Document images with source code
******
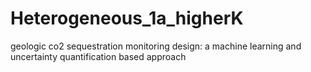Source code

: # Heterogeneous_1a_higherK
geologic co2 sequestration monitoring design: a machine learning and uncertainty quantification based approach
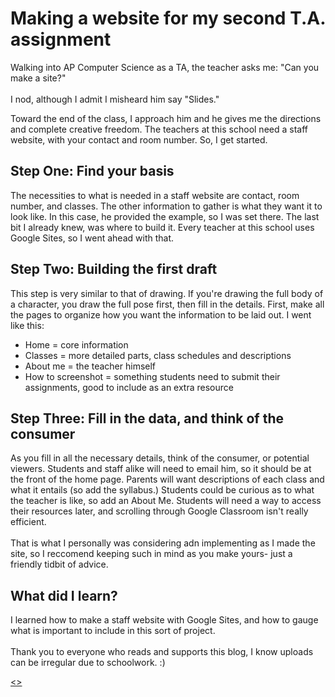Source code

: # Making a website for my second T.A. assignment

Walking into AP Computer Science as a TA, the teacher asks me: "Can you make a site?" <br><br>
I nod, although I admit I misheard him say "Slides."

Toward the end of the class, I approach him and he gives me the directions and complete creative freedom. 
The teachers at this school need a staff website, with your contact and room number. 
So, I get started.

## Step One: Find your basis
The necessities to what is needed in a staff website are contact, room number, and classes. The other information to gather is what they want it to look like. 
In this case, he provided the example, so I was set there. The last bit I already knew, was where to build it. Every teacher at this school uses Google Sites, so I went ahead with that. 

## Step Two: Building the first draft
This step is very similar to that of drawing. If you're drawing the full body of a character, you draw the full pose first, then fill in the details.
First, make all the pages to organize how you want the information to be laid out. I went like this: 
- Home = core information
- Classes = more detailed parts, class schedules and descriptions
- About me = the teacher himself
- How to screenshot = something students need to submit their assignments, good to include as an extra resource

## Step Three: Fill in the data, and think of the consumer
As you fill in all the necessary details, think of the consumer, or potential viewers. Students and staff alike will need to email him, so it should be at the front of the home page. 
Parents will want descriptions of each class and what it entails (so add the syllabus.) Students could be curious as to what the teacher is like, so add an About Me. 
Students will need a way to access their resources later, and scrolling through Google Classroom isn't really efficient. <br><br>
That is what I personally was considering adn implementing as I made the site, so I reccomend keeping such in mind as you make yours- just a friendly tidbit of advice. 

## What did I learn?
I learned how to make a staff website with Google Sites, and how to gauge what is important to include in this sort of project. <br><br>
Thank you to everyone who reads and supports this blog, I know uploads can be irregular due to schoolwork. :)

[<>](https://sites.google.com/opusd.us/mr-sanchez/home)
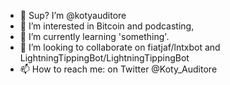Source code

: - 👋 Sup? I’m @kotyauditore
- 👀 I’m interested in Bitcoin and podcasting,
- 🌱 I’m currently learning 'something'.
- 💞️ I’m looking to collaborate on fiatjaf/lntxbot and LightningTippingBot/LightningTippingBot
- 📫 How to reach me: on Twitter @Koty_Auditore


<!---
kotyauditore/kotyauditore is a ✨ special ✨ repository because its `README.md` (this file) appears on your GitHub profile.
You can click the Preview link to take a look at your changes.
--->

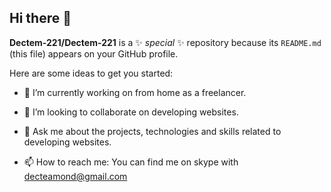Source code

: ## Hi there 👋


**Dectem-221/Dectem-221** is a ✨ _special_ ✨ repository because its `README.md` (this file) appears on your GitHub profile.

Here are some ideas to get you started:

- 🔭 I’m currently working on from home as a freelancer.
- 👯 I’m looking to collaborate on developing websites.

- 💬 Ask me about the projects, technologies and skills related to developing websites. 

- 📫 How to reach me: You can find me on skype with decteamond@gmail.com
******
Pictures are to be left out; all else in the entries above is to be quoted exactly.

- [Answer to this exercise]:
Source code

: # Heterogeneous_1a_higherK
geologic co2 sequestration monitoring design: a machine learning and uncertainty quantification based approach
Source code

: # Making a website for my second T.A. assignment

Walking into AP Computer Science as a TA, the teacher asks me: "Can you make a site?" <br><br>
I nod, although I admit I misheard him say "Slides."

Toward the end of the class, I approach him and he gives me the directions and complete creative freedom. 
The teachers at this school need a staff website, with your contact and room number. 
So, I get started.

## Step One: Find your basis
The necessities to what is needed in a staff website are contact, room number, and classes. The other information to gather is what they want it to look like. 
In this case, he provided the example, so I was set there. The last bit I already knew, was where to build it. Every teacher at this school uses Google Sites, so I went ahead with that. 

## Step Two: Building the first draft
This step is very similar to that of drawing. If you're drawing the full body of a character, you draw the full pose first, then fill in the details.
First, make all the pages to organize how you want the information to be laid out. I went like this: 
- Home = core information
- Classes = more detailed parts, class schedules and descriptions
- About me = the teacher himself
- How to screenshot = something students need to submit their assignments, good to include as an extra resource

## Step Three: Fill in the data, and think of the consumer
As you fill in all the necessary details, think of the consumer, or potential viewers. Students and staff alike will need to email him, so it should be at the front of the home page. 
Parents will want descriptions of each class and what it entails (so add the syllabus.) Students could be curious as to what the teacher is like, so add an About Me. 
Students will need a way to access their resources later, and scrolling through Google Classroom isn't really efficient. <br><br>
That is what I personally was considering adn implementing as I made the site, so I reccomend keeping such in mind as you make yours- just a friendly tidbit of advice. 

## What did I learn?
I learned how to make a staff website with Google Sites, and how to gauge what is important to include in this sort of project. <br><br>
Thank you to everyone who reads and supports this blog, I know uploads can be irregular due to schoolwork. :)

[<>](https://sites.google.com/opusd.us/mr-sanchez/home)
Source code

: - 👋 Sup? I’m @kotyauditore
- 👀 I’m interested in Bitcoin and podcasting,
- 🌱 I’m currently learning 'something'.
- 💞️ I’m looking to collaborate on fiatjaf/lntxbot and LightningTippingBot/LightningTippingBot
- 📫 How to reach me: on Twitter @Koty_Auditore


<!---
kotyauditore/kotyauditore is a ✨ special ✨ repository because its `README.md` (this file) appears on your GitHub profile.
You can click the Preview link to take a look at your changes.
--->

Source code

: ## Hi there 👋


**Dectem-221/Dectem-221** is a ✨ _special_ ✨ repository because its `README.md` (this file) appears on your GitHub profile.

Here are some ideas to get you started:

- 🔭 I’m currently working on from home as a freelancer.
- 👯 I’m looking to collaborate on developing websites.

- 💬 Ask me about the projects, technologies and skills related to developing websites. 

- 📫 How to reach me: You can find me on skype with decteamond@gmail.com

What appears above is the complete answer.